Le sage, quand il pourrait cheminer à pied, aimera cependant mieux monter sur un char ; de même, s’il peut être riche, il acceptera la richesse : il l’aura, sans doute, mais comme chose fugitive et qui doit s’envoler ; il ne souffrira qu’elle pèse ni à personne, ni à lui-même. Il donnera… vous dressez l’oreille ? vous tendez le pan de votre robe ? Il donnera aux bons ou à ceux qu’il pourra rendre tels. Il donnera avec mûre réflexion, choisissant les plus dignes, en homme qui se souvient qu’il faut rendre compte de la dépense non moins que de la recette. Il donnera d’après des motifs justes et plausibles : car c’est une perte des plus humiliantes qu’un présent mal placé. Sa bourse, facile à s’ouvrir, ne se videra point toute seule ; si beaucoup en sort, rien n’en tombe.

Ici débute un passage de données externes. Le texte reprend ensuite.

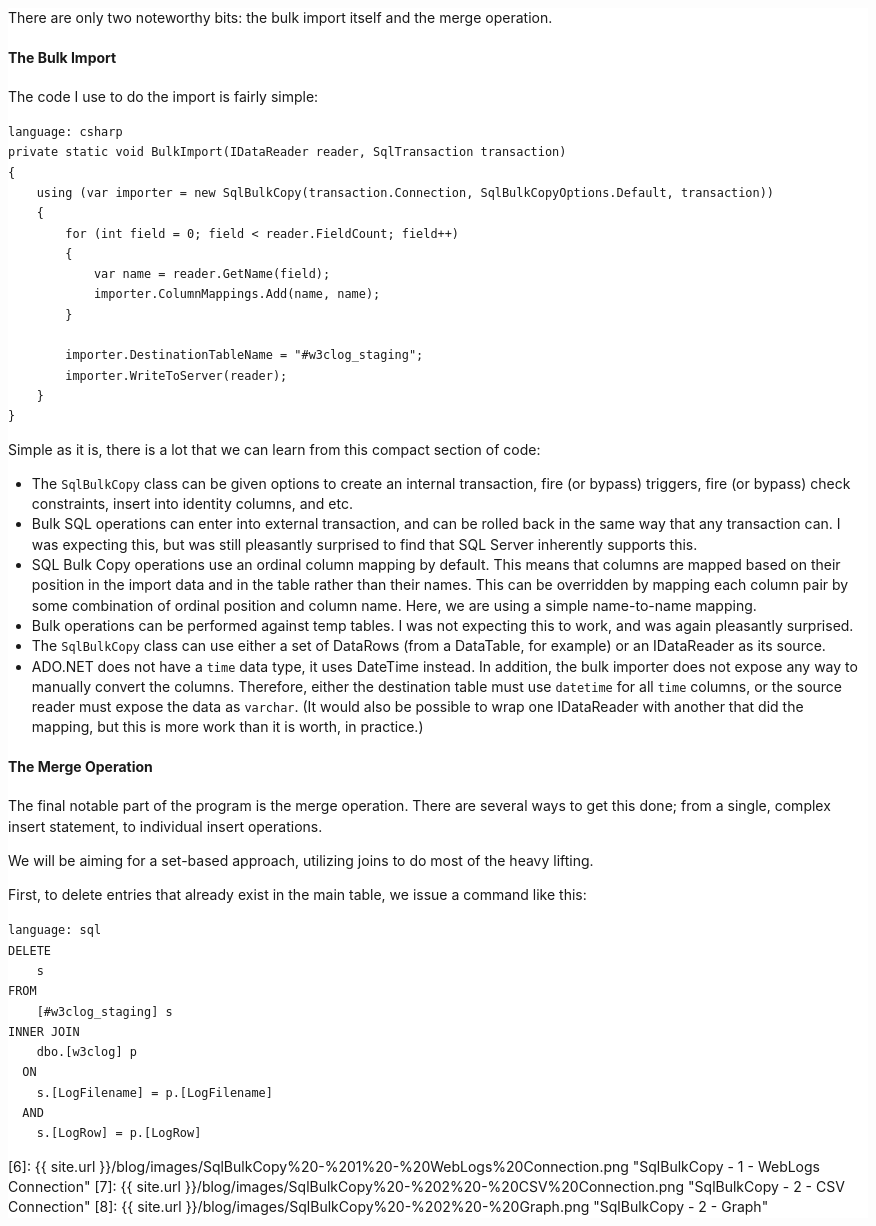 There are only two noteworthy bits: the bulk import itself and the merge operation.

#### The Bulk Import ####

The code I use to do the import is fairly simple:

    language: csharp
    private static void BulkImport(IDataReader reader, SqlTransaction transaction)
    {
        using (var importer = new SqlBulkCopy(transaction.Connection, SqlBulkCopyOptions.Default, transaction))
        {
            for (int field = 0; field < reader.FieldCount; field++)
            {
                var name = reader.GetName(field);
                importer.ColumnMappings.Add(name, name);
            }

            importer.DestinationTableName = "#w3clog_staging";
            importer.WriteToServer(reader);
        }
    }

Simple as it is, there is a lot that we can learn from this compact section of code:

* The `SqlBulkCopy` class can be given options to create an internal transaction, fire (or bypass) triggers, fire (or bypass) check constraints, insert into identity columns, and etc.
* Bulk SQL operations can enter into external transaction, and can be rolled back in the same way that any transaction can. I was expecting this, but was still pleasantly surprised to find that SQL Server inherently supports this.
* SQL Bulk Copy operations use an ordinal column mapping by default.  This means that columns are mapped based on their position in the import data and in the table rather than their names.  This can be overridden by mapping each column pair by some combination of ordinal position and column name.  Here, we are using a simple name-to-name mapping.
* Bulk operations can be performed against temp tables.  I was not expecting this to work, and was again pleasantly surprised.
* The `SqlBulkCopy` class can use either a set of DataRows (from a DataTable, for example) or an IDataReader as its source.
* ADO.NET does not have a `time` data type, it uses DateTime instead. In addition, the bulk importer does not expose any way to manually convert the columns.  Therefore, either the destination table must use `datetime` for all `time` columns, or the source reader must expose the data as `varchar`.  (It would also be possible to wrap one IDataReader with another that did the mapping, but this is more work than it is worth, in practice.)

#### The Merge Operation ####

The final notable part of the program is the merge operation.  There are several ways to get this done; from a single, complex insert statement, to individual insert operations.

We will be aiming for a set-based approach, utilizing joins to do most of the heavy lifting.

First, to delete entries that already exist in the main table, we issue a command like this:

    language: sql
    DELETE
        s
    FROM
        [#w3clog_staging] s
    INNER JOIN
        dbo.[w3clog] p
      ON
        s.[LogFilename] = p.[LogFilename]
      AND
        s.[LogRow] = p.[LogRow]


[1]: http://www.google.com/analytics/
[2]: http://fwww.cacti.net/
[3]: http://www.microsoft.com/downloads/en/details.aspx?FamilyID=890cd06b-abf8-4c25-91b2-f8d975cf8c07
[4]: http://msdn.microsoft.com/en-us/library/system.data.sqlclient.sqlbulkcopy.aspx
[5]: https://github.com/otac0n/LogImporter
[6]: {{ site.url }}/blog/images/SqlBulkCopy%20-%201%20-%20WebLogs%20Connection.png "SqlBulkCopy - 1 - WebLogs Connection"
[7]: {{ site.url }}/blog/images/SqlBulkCopy%20-%202%20-%20CSV%20Connection.png "SqlBulkCopy - 2 - CSV Connection"
[8]: {{ site.url }}/blog/images/SqlBulkCopy%20-%202%20-%20Graph.png "SqlBulkCopy - 2 - Graph"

XXIV. On se trompe si l’on croit que donner soit une chose facile 16. Elle présente beaucoup de difficulté pour qui du moins donne avec réflexion, sans semer au hasard et par boutade. Ici j’oblige sans rien devoir, là je m’acquitte ; j’accours à la voix du malheur ou poussé par la seule pitié ; je relève un homme qui ne mérite pas que la pauvreté le dégrade et le retienne dans ses entraves ; je refuse à d’autres, bien qu’ils aient besoin, parce que lors même que j’aurais donné, ils seront toujours dans le dénûment. Tantôt j’offrirai simplement, tantôt j’userai d’une sorte de contrainte. Puis-je montrer ici de la négligence, moi qui ne place jamais mieux que lorsque je donne[1] ? « Quoi ! tu ne donnes que pour recouvrer ? » Dites mieux : pour ne pas perdre. Tel doit être le placement de nos dons, que nous n’ayons pas droit de réclamer, mais qu’on puisse nous rendre. Qu’il en soit du bienfait comme d’un trésor profondément enfoui que l’on n’exhume qu’en cas de nécessité. Et la maison même du riche, quelle large sphère n’ouvre-t-elle pas à sa bienfaisance ! Car qui oserait n’appeler la libéralité que sur des hommes libres ? Faites du bien aux hommes, nous dit la nature ; esclaves ou libres, ingénus ou affranchis, affranchis devant le préteur ou devant nos amis, il n’importe : partout où il y a un homme, il y a place pour le bienfait. Le sage peut donc aussi répandre l’argent dans son

  1. Voir Des bienfaits, VI, III, et la note.